## Work task:
Each record below should appear again exactly as written.
**** Input material
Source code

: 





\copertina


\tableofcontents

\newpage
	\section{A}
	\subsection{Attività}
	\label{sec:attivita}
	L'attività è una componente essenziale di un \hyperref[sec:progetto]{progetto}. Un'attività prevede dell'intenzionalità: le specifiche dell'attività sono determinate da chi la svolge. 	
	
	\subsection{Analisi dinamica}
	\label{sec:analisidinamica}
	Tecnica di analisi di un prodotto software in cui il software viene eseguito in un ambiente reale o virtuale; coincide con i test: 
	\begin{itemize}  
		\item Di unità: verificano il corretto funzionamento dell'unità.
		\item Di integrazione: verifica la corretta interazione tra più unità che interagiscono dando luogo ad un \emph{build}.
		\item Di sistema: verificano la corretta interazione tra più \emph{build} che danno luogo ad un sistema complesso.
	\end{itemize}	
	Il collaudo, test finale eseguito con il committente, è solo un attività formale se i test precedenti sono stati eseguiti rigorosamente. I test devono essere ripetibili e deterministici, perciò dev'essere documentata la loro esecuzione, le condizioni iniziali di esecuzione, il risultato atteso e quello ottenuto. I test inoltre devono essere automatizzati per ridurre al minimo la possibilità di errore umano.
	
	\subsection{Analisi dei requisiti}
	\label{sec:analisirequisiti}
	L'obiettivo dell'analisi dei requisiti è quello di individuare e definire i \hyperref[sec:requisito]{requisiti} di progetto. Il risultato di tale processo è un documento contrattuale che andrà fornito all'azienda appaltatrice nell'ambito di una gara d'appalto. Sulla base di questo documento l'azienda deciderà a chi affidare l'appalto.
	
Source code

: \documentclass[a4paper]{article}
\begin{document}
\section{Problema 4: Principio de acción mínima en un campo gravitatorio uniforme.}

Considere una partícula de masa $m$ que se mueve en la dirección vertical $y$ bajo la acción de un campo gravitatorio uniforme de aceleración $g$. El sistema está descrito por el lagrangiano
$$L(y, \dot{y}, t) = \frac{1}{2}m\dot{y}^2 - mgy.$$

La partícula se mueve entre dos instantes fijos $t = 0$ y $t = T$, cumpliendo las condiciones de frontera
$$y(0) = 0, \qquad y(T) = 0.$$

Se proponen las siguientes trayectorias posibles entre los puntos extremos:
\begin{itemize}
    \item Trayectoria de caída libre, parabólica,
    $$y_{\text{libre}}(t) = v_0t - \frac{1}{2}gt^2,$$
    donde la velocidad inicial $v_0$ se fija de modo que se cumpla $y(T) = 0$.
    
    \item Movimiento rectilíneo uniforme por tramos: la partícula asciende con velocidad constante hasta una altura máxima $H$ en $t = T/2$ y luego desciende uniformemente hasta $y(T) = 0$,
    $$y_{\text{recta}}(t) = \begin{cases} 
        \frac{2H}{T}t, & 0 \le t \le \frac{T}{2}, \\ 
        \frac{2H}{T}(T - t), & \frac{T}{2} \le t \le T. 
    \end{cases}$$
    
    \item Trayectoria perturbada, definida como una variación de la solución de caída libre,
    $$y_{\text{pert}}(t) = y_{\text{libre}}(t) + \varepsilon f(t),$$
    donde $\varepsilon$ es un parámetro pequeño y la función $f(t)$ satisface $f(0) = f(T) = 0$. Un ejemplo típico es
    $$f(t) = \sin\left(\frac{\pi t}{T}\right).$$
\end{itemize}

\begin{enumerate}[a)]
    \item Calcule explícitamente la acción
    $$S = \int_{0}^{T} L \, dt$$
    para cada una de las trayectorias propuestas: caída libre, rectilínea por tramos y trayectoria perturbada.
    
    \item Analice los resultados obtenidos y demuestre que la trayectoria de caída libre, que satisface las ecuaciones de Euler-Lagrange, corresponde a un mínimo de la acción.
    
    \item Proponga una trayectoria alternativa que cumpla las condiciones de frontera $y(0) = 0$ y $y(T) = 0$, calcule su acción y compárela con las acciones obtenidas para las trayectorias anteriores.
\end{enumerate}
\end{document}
********
## Solution to this task:
Source code

: 





\copertina


\tableofcontents

\newpage
	\section{A}
	\subsection{Attività}
	\label{sec:attivita}
	L'attività è una componente essenziale di un \hyperref[sec:progetto]{progetto}. Un'attività prevede dell'intenzionalità: le specifiche dell'attività sono determinate da chi la svolge. 	
	
	\subsection{Analisi dinamica}
	\label{sec:analisidinamica}
	Tecnica di analisi di un prodotto software in cui il software viene eseguito in un ambiente reale o virtuale; coincide con i test: 
	\begin{itemize}  
		\item Di unità: verificano il corretto funzionamento dell'unità.
		\item Di integrazione: verifica la corretta interazione tra più unità che interagiscono dando luogo ad un \emph{build}.
		\item Di sistema: verificano la corretta interazione tra più \emph{build} che danno luogo ad un sistema complesso.
	\end{itemize}	
	Il collaudo, test finale eseguito con il committente, è solo un attività formale se i test precedenti sono stati eseguiti rigorosamente. I test devono essere ripetibili e deterministici, perciò dev'essere documentata la loro esecuzione, le condizioni iniziali di esecuzione, il risultato atteso e quello ottenuto. I test inoltre devono essere automatizzati per ridurre al minimo la possibilità di errore umano.
	
	\subsection{Analisi dei requisiti}
	\label{sec:analisirequisiti}
	L'obiettivo dell'analisi dei requisiti è quello di individuare e definire i \hyperref[sec:requisito]{requisiti} di progetto. Il risultato di tale processo è un documento contrattuale che andrà fornito all'azienda appaltatrice nell'ambito di una gara d'appalto. Sulla base di questo documento l'azienda deciderà a chi affidare l'appalto.
	
Source code

: \documentclass[a4paper]{article}
\begin{document}
\section{Problema 4: Principio de acción mínima en un campo gravitatorio uniforme.}

Considere una partícula de masa $m$ que se mueve en la dirección vertical $y$ bajo la acción de un campo gravitatorio uniforme de aceleración $g$. El sistema está descrito por el lagrangiano
$$L(y, \dot{y}, t) = \frac{1}{2}m\dot{y}^2 - mgy.$$

La partícula se mueve entre dos instantes fijos $t = 0$ y $t = T$, cumpliendo las condiciones de frontera
$$y(0) = 0, \qquad y(T) = 0.$$

Se proponen las siguientes trayectorias posibles entre los puntos extremos:
\begin{itemize}
    \item Trayectoria de caída libre, parabólica,
    $$y_{\text{libre}}(t) = v_0t - \frac{1}{2}gt^2,$$
    donde la velocidad inicial $v_0$ se fija de modo que se cumpla $y(T) = 0$.
    
    \item Movimiento rectilíneo uniforme por tramos: la partícula asciende con velocidad constante hasta una altura máxima $H$ en $t = T/2$ y luego desciende uniformemente hasta $y(T) = 0$,
    $$y_{\text{recta}}(t) = \begin{cases} 
        \frac{2H}{T}t, & 0 \le t \le \frac{T}{2}, \\ 
        \frac{2H}{T}(T - t), & \frac{T}{2} \le t \le T. 
    \end{cases}$$
    
    \item Trayectoria perturbada, definida como una variación de la solución de caída libre,
    $$y_{\text{pert}}(t) = y_{\text{libre}}(t) + \varepsilon f(t),$$
    donde $\varepsilon$ es un parámetro pequeño y la función $f(t)$ satisface $f(0) = f(T) = 0$. Un ejemplo típico es
    $$f(t) = \sin\left(\frac{\pi t}{T}\right).$$
\end{itemize}

\begin{enumerate}[a)]
    \item Calcule explícitamente la acción
    $$S = \int_{0}^{T} L \, dt$$
    para cada una de las trayectorias propuestas: caída libre, rectilínea por tramos y trayectoria perturbada.
    
    \item Analice los resultados obtenidos y demuestre que la trayectoria de caída libre, que satisface las ecuaciones de Euler-Lagrange, corresponde a un mínimo de la acción.
    
    \item Proponga una trayectoria alternativa que cumpla las condiciones de frontera $y(0) = 0$ y $y(T) = 0$, calcule su acción y compárela con las acciones obtenidas para las trayectorias anteriores.
\end{enumerate}
\end{document}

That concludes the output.